РАЗМЫШЛЕНИЯ О СОВРЕМЕННОЙ ЛИТЕРАТУРЕ

 

Время от времени я читаю книги, получившие премии или рекомендованные мне знакомыми, в надежде хотя бы частично уследить за потоком российской художественной литературы. Почти всегда меня постигает разочарование. Ниже я расскажу о двух таких книгах.

 

          Александр Иличевский. Матисс. Москва: Время, 2008. 439 с.

 

Как и принято в современной беллетристике, название книги условно и с сюжетом не связано. Матисс упомянут в тексте дважды (с. 249 и 299), чтобы читатель понял: лежащая перед ним книга напоминает полотно этого художника (смешение красок? условность композиции? обратная перспектива?). Но полотно растянуто на четыреста с лишним страниц, и прогулка по этой псевдоматиссовой галерее утомительна. Пройдя примерно четверть ее, догадываешься, что перед тобой не роман, а серия пересекающих друг друга эпизодов, рассказанных иногда вразбивку, а иногда в естественной последовательности.

     Завязка обещает многое, так как мы сразу знакомимся с математиком Леонидом Королевым и двумя бомжами: Вадей и его умственно отсталой подругой Надей. Королев, воспитанник интерната (так что его будущая бездомность запрограммирована), родился в начале семидесятых годов. Он проявил большие способности к математике и в послеперестроечное время еще успел кончить институт, но аспирантура, как и всё вокруг, развалилось: заброшено, загублено и разворовано. Однокурсников разнесло по жизни «неописуемо»: «...кто-то, как он, впал в прозябание, кто-то стал богатым, кого-то – по части бизнеса – посадили   вымогатели или конкуренты, кого-то по той же части убили, и лишь немногие сумели остаться в науке, да и то ценой эмиграции» (с. 96). Мы потом встретим людей со степенями, ставшими расклейщиками афиш, успешными жуликами и бизнесменами. «К четвертому курсу стипендия превратилась в пыль. В общаге они питались пшенкой и маслинами, мешок с которыми сосед, любитель спелеологии, привез из Орджоникидзе... В академическом институте, к которому он был приписан, из сотни сотрудников в стране остался десяток» (с. 124).      Бродяжничество двух бомжей, а потом и Королева никакому плану не подчинено: надо прокормиться, найти место для ночлега, рыться в помойках, что-то на себя надеть. Слабоумие Нади оказало автору плохую услугу: слишком очевидна символика (из аннотации: «Образ бомжа быстро теряет... значимость социального типа и становится почти метафорой существования соотечественника... в современном мире»), а следить за поведением беспомощной, почти бессловесной женщины легче, чем за поведением полноценного человека. Путь Королева на дно прослежен  подробно, хотя последний шаг в пустоту всё же неожидан. Тягостны, чудовищны картины России 2008 года, но по моему убеждению  литература не служанка социологии и этнографии: она о людях; энциклопедий русской жизни и так предостаточно, и не современному писателю гнаться за Глебом Успенским и Гиляровским. Вадя (не говоря уже о Наде) интереса не представляет, и его поступки нам безразличны. Например, он нашел иллюстрацию – портрет Пушкина, как его изобразил Кипренский, – побрился, оставив бакенбарды, и сходство оказалось поразительным. Забавно. И всё так.

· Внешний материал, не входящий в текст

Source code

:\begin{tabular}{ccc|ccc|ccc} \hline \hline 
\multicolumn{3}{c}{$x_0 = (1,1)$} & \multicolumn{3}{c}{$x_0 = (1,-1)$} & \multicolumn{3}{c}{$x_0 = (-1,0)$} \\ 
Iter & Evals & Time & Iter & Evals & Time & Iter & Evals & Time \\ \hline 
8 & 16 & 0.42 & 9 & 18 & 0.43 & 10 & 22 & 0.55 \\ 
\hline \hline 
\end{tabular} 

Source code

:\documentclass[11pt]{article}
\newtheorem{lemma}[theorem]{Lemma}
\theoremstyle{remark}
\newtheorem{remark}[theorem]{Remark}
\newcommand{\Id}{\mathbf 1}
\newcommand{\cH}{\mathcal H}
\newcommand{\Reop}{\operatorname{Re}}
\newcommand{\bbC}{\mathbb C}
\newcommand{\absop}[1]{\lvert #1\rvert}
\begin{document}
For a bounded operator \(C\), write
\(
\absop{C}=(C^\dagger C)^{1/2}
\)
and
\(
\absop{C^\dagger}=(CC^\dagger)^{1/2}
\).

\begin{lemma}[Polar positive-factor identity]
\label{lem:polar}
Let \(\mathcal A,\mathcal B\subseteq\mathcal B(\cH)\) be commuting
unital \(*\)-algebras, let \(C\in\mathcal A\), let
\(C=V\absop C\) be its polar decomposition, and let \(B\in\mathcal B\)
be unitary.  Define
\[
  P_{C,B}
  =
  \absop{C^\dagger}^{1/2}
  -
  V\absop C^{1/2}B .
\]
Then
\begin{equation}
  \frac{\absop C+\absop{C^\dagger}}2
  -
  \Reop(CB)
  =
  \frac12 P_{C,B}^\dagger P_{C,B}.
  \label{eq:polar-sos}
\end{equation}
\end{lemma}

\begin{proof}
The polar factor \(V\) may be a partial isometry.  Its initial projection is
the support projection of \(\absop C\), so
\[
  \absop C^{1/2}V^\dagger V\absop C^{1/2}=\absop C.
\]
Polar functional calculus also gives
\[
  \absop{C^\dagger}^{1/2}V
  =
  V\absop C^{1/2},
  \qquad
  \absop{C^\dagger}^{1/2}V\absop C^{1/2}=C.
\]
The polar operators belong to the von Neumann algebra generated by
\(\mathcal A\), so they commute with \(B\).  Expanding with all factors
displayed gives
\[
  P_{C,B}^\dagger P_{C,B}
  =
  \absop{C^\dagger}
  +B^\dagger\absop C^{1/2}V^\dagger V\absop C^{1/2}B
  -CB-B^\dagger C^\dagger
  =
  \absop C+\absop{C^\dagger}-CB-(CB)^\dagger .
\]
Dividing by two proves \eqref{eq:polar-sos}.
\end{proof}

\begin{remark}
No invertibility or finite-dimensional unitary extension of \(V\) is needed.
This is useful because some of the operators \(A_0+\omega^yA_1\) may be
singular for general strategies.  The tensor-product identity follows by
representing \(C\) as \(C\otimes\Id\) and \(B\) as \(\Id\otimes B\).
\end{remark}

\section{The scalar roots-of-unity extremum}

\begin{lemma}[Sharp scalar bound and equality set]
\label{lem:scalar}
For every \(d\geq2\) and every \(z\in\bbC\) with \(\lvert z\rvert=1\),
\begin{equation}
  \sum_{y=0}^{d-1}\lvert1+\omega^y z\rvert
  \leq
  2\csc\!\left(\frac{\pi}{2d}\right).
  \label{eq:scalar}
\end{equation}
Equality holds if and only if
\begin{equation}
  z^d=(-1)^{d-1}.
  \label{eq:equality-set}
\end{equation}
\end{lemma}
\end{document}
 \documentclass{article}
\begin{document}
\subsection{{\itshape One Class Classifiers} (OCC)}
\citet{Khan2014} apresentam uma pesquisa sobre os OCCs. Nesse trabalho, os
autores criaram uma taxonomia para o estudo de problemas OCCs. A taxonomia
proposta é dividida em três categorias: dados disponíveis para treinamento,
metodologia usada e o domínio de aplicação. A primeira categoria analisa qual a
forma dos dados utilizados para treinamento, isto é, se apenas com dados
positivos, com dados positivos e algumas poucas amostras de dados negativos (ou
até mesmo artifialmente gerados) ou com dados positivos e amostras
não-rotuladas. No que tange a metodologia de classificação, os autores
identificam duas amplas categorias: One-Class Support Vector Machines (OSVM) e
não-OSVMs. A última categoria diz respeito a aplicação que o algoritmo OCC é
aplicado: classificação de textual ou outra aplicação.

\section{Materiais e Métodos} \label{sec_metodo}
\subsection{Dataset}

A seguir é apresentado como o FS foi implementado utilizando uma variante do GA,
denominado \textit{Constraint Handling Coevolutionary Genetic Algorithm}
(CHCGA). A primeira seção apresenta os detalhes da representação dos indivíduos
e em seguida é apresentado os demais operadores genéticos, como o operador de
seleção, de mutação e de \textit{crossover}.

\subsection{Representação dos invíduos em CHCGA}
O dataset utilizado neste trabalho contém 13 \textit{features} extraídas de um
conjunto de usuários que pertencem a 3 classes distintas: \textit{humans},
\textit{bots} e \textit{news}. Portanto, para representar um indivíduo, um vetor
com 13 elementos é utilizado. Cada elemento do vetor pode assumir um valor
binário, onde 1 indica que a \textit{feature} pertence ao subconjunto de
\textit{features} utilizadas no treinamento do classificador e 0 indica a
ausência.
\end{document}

     Нас захлестывают каталоги вещей и бесконечные ряды однородных членов. На кладбище: «Краткий набор средств – даты рождения и смерти, фамилия (часто вышедшая из употребления), памятник  – или его отсутствие, железный, ржавый или подновленный крест, проволочные выцветшие цветы, яичная скорлупа, конфетные обертки, изорванные птичьими клювами, тщательно выложенная – или, напротив, раскрашенная плитка; квадратный метр, обнесенный оградой, или площадь со скамейкой, клумбой, пьедесталом и никилированным хозяйственным ящиком, гранитные полированные глыбы с полноразмерным портретом непохожих на себя мертвецов; трогательная роскошь могил рано ушедших; отчаянная аккуратность убранства – след каждодневных посещений; совершенная затертость, заброшенность  иных могил, которые вот-вот приберут к рукам новые мертвецы; многосемейные, наследные могилы с чередой надписей многоэтажных захоронений...» (с. 180-181). Некоторые описания  растянуты почти на две страницы. Они обычно вводятся предложениями: «Ему нравилось» или «Королев любил». Это Матисс? Скорее подражание «Старосветским помещикам», но лишенное гоголевского обаяния. Есть и другие виды набивки, особенно пересказывание снов, заполонивших современную литературу.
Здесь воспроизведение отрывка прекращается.